Publication

Article

Oncology Live®

October 2011
Volume12
Issue 10

Some Follicular Lymphoma Patients May Benefit From Treatment Delay

Author(s):

Newly-diagnosed asymptomatic follicular lymphoma patients with low tumor burden can have their initial treatment delayed.

Andrew D. Zelenetz, MD

Andrew D. Zelenetz, MD

Chief, Lymphoma Service

Department of Medicine

Memorial Sloan-Kettering Cancer Center

Associate Professor of Medcine

Weill Cornell Medical College

New York, NY

Maintenance therapy for follicular lymphoma (FL) remains an option but is not mandatory for patients in remission. The decision for initiating postremission therapy in asymptomatic patients should be based on discussions with the patient, said Andrew D. Zelenetz, MD, chief of Lymphoma Service at Memorial Sloan-Kettering Cancer Center (MSKCC), New York City. In addition, newly-diagnosed patients with low tumor burden can have their initial treatment delayed, since living with asymptomatic disease is similar to being in remission.
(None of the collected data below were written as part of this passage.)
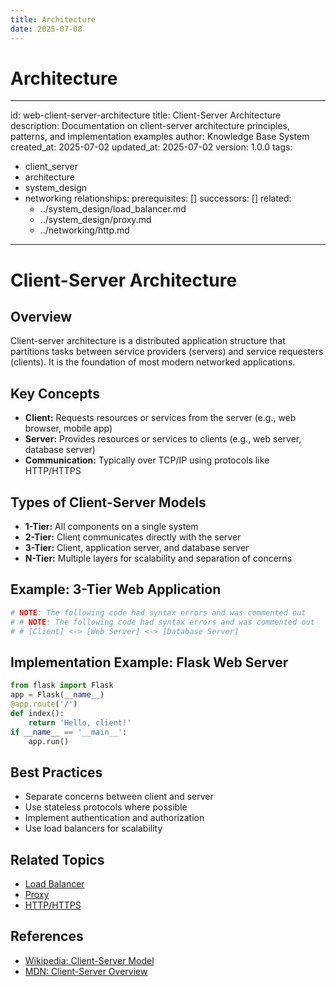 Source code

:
 ```yaml
---
title: Architecture
date: 2025-07-08
---
```


# Architecture

---
id: web-client-server-architecture
title: Client-Server Architecture
description: Documentation on client-server architecture principles, patterns, and
  implementation examples
author: Knowledge Base System
created_at: 2025-07-02
updated_at: 2025-07-02
version: 1.0.0
tags:
- client_server
- architecture
- system_design
- networking
relationships:
  prerequisites: []
  successors: []
  related:
  - ../system_design/load_balancer.md
  - ../system_design/proxy.md
  - ../networking/http.md
---

# Client-Server Architecture

## Overview

Client-server architecture is a distributed application structure that partitions tasks between service providers (servers) and service requesters (clients). It is the foundation of most modern networked applications.

## Key Concepts
- **Client:** Requests resources or services from the server (e.g., web browser, mobile app)
- **Server:** Provides resources or services to clients (e.g., web server, database server)
- **Communication:** Typically over TCP/IP using protocols like HTTP/HTTPS

## Types of Client-Server Models
- **1-Tier:** All components on a single system
- **2-Tier:** Client communicates directly with the server
- **3-Tier:** Client, application server, and database server
- **N-Tier:** Multiple layers for scalability and separation of concerns

## Example: 3-Tier Web Application
```python
# NOTE: The following code had syntax errors and was commented out
# # NOTE: The following code had syntax errors and was commented out
# # [Client] <-> [Web Server] <-> [Database Server]
```

## Implementation Example: Flask Web Server
```python
from flask import Flask
app = Flask(__name__)
@app.route('/')
def index():
    return 'Hello, client!'
if __name__ == '__main__':
    app.run()
```

## Best Practices
- Separate concerns between client and server
- Use stateless protocols where possible
- Implement authentication and authorization
- Use load balancers for scalability

## Related Topics
- [Load Balancer](../system_design/load_balancer.md)
- [Proxy](../system_design/proxy.md)
- [HTTP/HTTPS](../networking/http.md)

## References
- [Wikipedia: Client-Server Model](https://en.wikipedia.org/wiki/Client%E2%80%93server_model)
- [MDN: Client-Server Overview](https://developer.mozilla.org/en-US/docs/Learn/Server-side/First_steps/Client-Server_overview)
“Taking a bird’s-eye view, the quality of life for FL patients who are asymptomatic and living with their disease is similar to that of patients in remission. No maintenance therapy has been shown to have an effect on transformation of the disease or on overall survival [OS],” Zelenetz told attendees at the National Comprehensive Cancer Network 6th Annual Congress on Hematologic Malignancies.
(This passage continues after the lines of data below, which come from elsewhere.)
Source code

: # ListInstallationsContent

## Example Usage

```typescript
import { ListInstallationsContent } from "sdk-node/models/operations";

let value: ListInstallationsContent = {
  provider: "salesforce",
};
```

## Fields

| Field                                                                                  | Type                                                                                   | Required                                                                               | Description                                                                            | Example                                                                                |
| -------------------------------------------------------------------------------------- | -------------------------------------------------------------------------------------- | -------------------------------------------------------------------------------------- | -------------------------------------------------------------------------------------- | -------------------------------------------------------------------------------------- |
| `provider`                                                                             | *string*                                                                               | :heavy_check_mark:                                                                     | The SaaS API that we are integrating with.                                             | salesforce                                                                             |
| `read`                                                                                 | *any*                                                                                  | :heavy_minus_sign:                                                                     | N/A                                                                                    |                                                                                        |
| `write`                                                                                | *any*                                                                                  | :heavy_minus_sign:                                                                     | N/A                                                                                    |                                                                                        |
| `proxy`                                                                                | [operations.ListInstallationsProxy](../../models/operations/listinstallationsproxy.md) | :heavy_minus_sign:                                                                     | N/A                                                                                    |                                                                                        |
Follicular lymphoma is an indolent B-cell lymphoma that accounts for about 25% of patients with lymphoma in the United States. “Consultations for FL are the longest ones in my practice,” Zelenetz said. “The disease has a long natural history, with a median survival of twelve to sixteen years. Survival has been dramatically improved due to rituximab, but relapse is inevitable over time.”

The decision to initiate therapy in an asymptomatic patient basically falls to patient preference. “From the patient’s perspective, there are two camps: ‘I can’t live my life fully knowing I have active lymphoma,’ or, ‘I feel fine now. You will treat me when I need it,’” Zelenetz explained.

Although a number of clinical trials using different regimens have shown that maintenance therapy after chemotherapy with or without rituximab with either radioimmunotherapy or rituximab dramatically improves progression-free survival (PFS) in FL, no therapy has shown a significant improvement in OS, which would be the gold standard. These trials include EORTC, SAAK, PRIMA, RESORT, and FIT. “Delaying therapy is effective,” Zelenetz said.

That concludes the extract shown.